1章45話『草封じの峠』
8月8日(水) 午前5時頃 繋木氏の館にて 神那
一週間が過ぎ、蔭蔓の怪我もあずさの治療で癒えた。今日は、繋木氏が『草封じの峠』と呼んでいる遺跡に出発する。霞に案内されて、戦闘の準備を終えた四人は遺跡の入口へとつながるヘリアンフォラのある、裏庭に向かった。
霞「さぁ。とっととくぐって。」
霞の次に神那は入った。
神那「これは。」
出た先に待ち構えていたのは、ヘリアンフォラの林だった。ただ、人工的に制御されたものだ。格子点のように一定の間隔を保ちながら、数多のヘリアンフォラが野原一面を覆いつくしている。
霞「こっち。」
袖から、地図を取り出すと霞は他の3人を待たずに歩き出した。
神那「この一つ一つが別の場所に?」
霞「そう。それと・・・。」
神那「??」
霞「私を戦闘に参加させるなら案内を続ける。しないなら、自分たちで探しな。」
あずさ「は?あなた急に何言っているの?そもそもあなた・・・。」
霞「魔法は使える。あんたよりは才能あるから。」
あずさ「失礼の才能の間違いでしょっ!!?」
神那「でも、戦うというのなら、流石に、魔法ぐらい見せてもらわないと。」
霞はそっぽを向き、神那を無視して黙ってしまった。あぁ、めんどくさーとでもいいたげだ。
将器「どうする。
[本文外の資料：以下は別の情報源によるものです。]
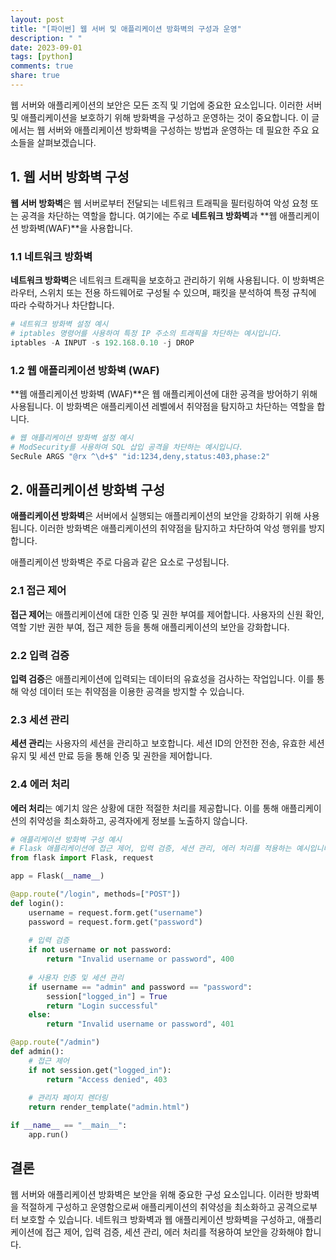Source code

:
 ```yaml
---
layout: post
title: "[파이썬] 웹 서버 및 애플리케이션 방화벽의 구성과 운영"
description: " "
date: 2023-09-01
tags: [python]
comments: true
share: true
---
```


웹 서버와 애플리케이션의 보안은 모든 조직 및 기업에 중요한 요소입니다. 이러한 서버 및 애플리케이션을 보호하기 위해 방화벽을 구성하고 운영하는 것이 중요합니다. 이 글에서는 웹 서버와 애플리케이션 방화벽을 구성하는 방법과 운영하는 데 필요한 주요 요소들을 살펴보겠습니다.

## 1. 웹 서버 방화벽 구성

**웹 서버 방화벽**은 웹 서버로부터 전달되는 네트워크 트래픽을 필터링하여 악성 요청 또는 공격을 차단하는 역할을 합니다. 여기에는 주로 **네트워크 방화벽**과 **웹 애플리케이션 방화벽(WAF)**을 사용합니다.

### 1.1 네트워크 방화벽

**네트워크 방화벽**은 네트워크 트래픽을 보호하고 관리하기 위해 사용됩니다. 이 방화벽은 라우터, 스위치 또는 전용 하드웨어로 구성될 수 있으며, 패킷을 분석하여 특정 규칙에 따라 수락하거나 차단합니다.

```python
# 네트워크 방화벽 설정 예시
# iptables 명령어를 사용하여 특정 IP 주소의 트래픽을 차단하는 예시입니다.
iptables -A INPUT -s 192.168.0.10 -j DROP
```

### 1.2 웹 애플리케이션 방화벽 (WAF)

**웹 애플리케이션 방화벽 (WAF)**은 웹 애플리케이션에 대한 공격을 방어하기 위해 사용됩니다. 이 방화벽은 애플리케이션 레벨에서 취약점을 탐지하고 차단하는 역할을 합니다.

```python
# 웹 애플리케이션 방화벽 설정 예시
# ModSecurity를 사용하여 SQL 삽입 공격을 차단하는 예시입니다.
SecRule ARGS "@rx ^\d+$" "id:1234,deny,status:403,phase:2"
```

## 2. 애플리케이션 방화벽 구성

**애플리케이션 방화벽**은 서버에서 실행되는 애플리케이션의 보안을 강화하기 위해 사용됩니다. 이러한 방화벽은 애플리케이션의 취약점을 탐지하고 차단하여 악성 행위를 방지합니다.

애플리케이션 방화벽은 주로 다음과 같은 요소로 구성됩니다.

### 2.1 접근 제어

**접근 제어**는 애플리케이션에 대한 인증 및 권한 부여를 제어합니다. 사용자의 신원 확인, 역할 기반 권한 부여, 접근 제한 등을 통해 애플리케이션의 보안을 강화합니다.

### 2.2 입력 검증

**입력 검증**은 애플리케이션에 입력되는 데이터의 유효성을 검사하는 작업입니다. 이를 통해 악성 데이터 또는 취약점을 이용한 공격을 방지할 수 있습니다.

### 2.3 세션 관리

**세션 관리**는 사용자의 세션을 관리하고 보호합니다. 세션 ID의 안전한 전송, 유효한 세션 유지 및 세션 만료 등을 통해 인증 및 권한을 제어합니다.

### 2.4 에러 처리

**에러 처리**는 예기치 않은 상황에 대한 적절한 처리를 제공합니다. 이를 통해 애플리케이션의 취약성을 최소화하고, 공격자에게 정보를 노출하지 않습니다.

```python
# 애플리케이션 방화벽 구성 예시
# Flask 애플리케이션에 접근 제어, 입력 검증, 세션 관리, 에러 처리를 적용하는 예시입니다.
from flask import Flask, request

app = Flask(__name__)

@app.route("/login", methods=["POST"])
def login():
    username = request.form.get("username")
    password = request.form.get("password")
    
    # 입력 검증
    if not username or not password:
        return "Invalid username or password", 400
    
    # 사용자 인증 및 세션 관리
    if username == "admin" and password == "password":
        session["logged_in"] = True
        return "Login successful"
    else:
        return "Invalid username or password", 401

@app.route("/admin")
def admin():
    # 접근 제어
    if not session.get("logged_in"):
        return "Access denied", 403
    
    # 관리자 페이지 렌더링
    return render_template("admin.html")

if __name__ == "__main__":
    app.run()
```

## 결론

웹 서버와 애플리케이션 방화벽은 보안을 위해 중요한 구성 요소입니다. 이러한 방화벽을 적절하게 구성하고 운영함으로써 애플리케이션의 취약성을 최소화하고 공격으로부터 보호할 수 있습니다. 네트워크 방화벽과 웹 애플리케이션 방화벽을 구성하고, 애플리케이션에 접근 제어, 입력 검증, 세션 관리, 에러 처리를 적용하여 보안을 강화해야 합니다.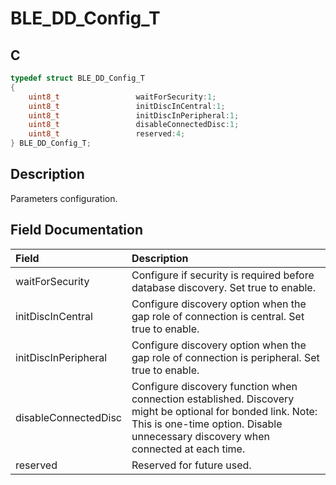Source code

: # BLE_DD_Config_T

## C

```c
typedef struct BLE_DD_Config_T
{
    uint8_t                 waitForSecurity:1;
    uint8_t                 initDiscInCentral:1;
    uint8_t                 initDiscInPeripheral:1;
    uint8_t                 disableConnectedDisc:1;
    uint8_t                 reserved:4;
} BLE_DD_Config_T;
```

## Description

Parameters configuration.


## Field Documentation

|Field|Description|
|:---|:---|
|waitForSecurity|Configure if security is required before database discovery. Set true to enable.|
|initDiscInCentral|Configure discovery option when the gap role of connection is central. Set true to enable.|
|initDiscInPeripheral|Configure discovery option when the gap role of connection is peripheral. Set true to enable.|
|disableConnectedDisc|Configure discovery function when connection established. Discovery might be optional for bonded link. Note: This is one-time option. Disable unnecessary discovery when connected at each time.|
|reserved|Reserved for future used.|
みんな。」
蔭蔓「まぁ、虱潰しにヘリアンフォラに潜るのは御免だね。」
将器「時間的にも、気温が上がらないうちに仕掛けたいからなぁ。」
神那「なら、あなたには、あずさの護衛をお願いするわ。」
これなら、実力がわからない霞を前線に出さずに済む。
霞「あら、物分かりがいいじゃない!」
誰とも目を合わせずに答えると、霞は右に曲がった。何事もなかったかのように案内を続けた。
あずさ「気に入らないけれど、よろしく頼むわ。」
あずさ、神那は霞の後を追った。一行は暫らく進み、霞はやがて、一つの大きなヘリアンフォラの前で立ち止まった。
霞「この先が、遺跡の入口よ。」
蔭蔓「全く、入り口かと思えば、さっきのは、入口へとつながる入口へとつながる入口か。」
霞はあきれたのかため息をつき、ヘリアンフォラの中に入った。遺跡の中に入らなければ、魔獣は襲ってこないということで、皆後に続いた。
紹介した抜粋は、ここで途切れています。